▸ **TASK PROMPT**
Your result will be the set of lines with "that", copied from the material below.

#### RECORDS PROVIDED

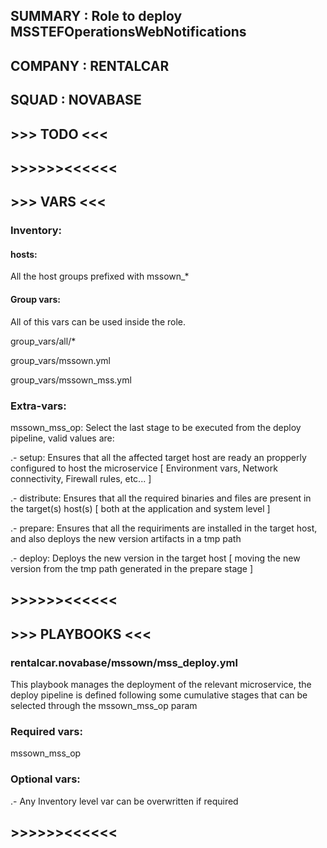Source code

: ## SUMMARY	: Role to deploy MSSTEFOperationsWebNotifications
## COMPANY	: RENTALCAR
## SQUAD  	: NOVABASE

## >>> TODO <<< 

## >>>>>><<<<<< 


## >>> VARS <<< 

### Inventory:

#### hosts:
All the host groups prefixed with mssown_*
#### Group vars:
All of this vars can be used inside the role.

group_vars/all/*

group_vars/mssown.yml

group_vars/mssown_mss.yml


### Extra-vars:
mssown_mss_op: Select the last stage to be executed from the deploy pipeline, valid values are:


.- setup: Ensures that all the affected target host are ready an propperly configured to host the microservice [ Environment vars, Network connectivity, Firewall rules, etc... ]

.- distribute: Ensures that all the required binaries and files are present in the target(s) host(s) [ both at the application and system level ]

.- prepare: Ensures that all the requiriments are installed in the target host, and also deploys the new version artifacts in a tmp path

.- deploy: Deploys the new version in the target host [ moving the new version from the tmp path generated in the prepare stage ]

## >>>>>><<<<<< 

## >>> PLAYBOOKS <<<

### rentalcar.novabase/mssown/mss_deploy.yml

This playbook manages the deployment of the relevant microservice, the deploy pipeline is defined following some cumulative stages that can be selected through the mssown_mss_op param

### Required vars:
mssown_mss_op

### Optional vars:
.- Any Inventory level var can be overwritten if required

## >>>>>><<<<<<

########

▸ **RESULT FOR THIS TASK**
.- setup: Ensures that all the affected target host are ready an propperly configured to host the microservice [ Environment vars, Network connectivity, Firewall rules, etc... ]
.- distribute: Ensures that all the required binaries and files are present in the target(s) host(s) [ both at the application and system level ]
.- prepare: Ensures that all the requiriments are installed in the target host, and also deploys the new version artifacts in a tmp path
This playbook manages the deployment of the relevant microservice, the deploy pipeline is defined following some cumulative stages that can be selected through the mssown_mss_op param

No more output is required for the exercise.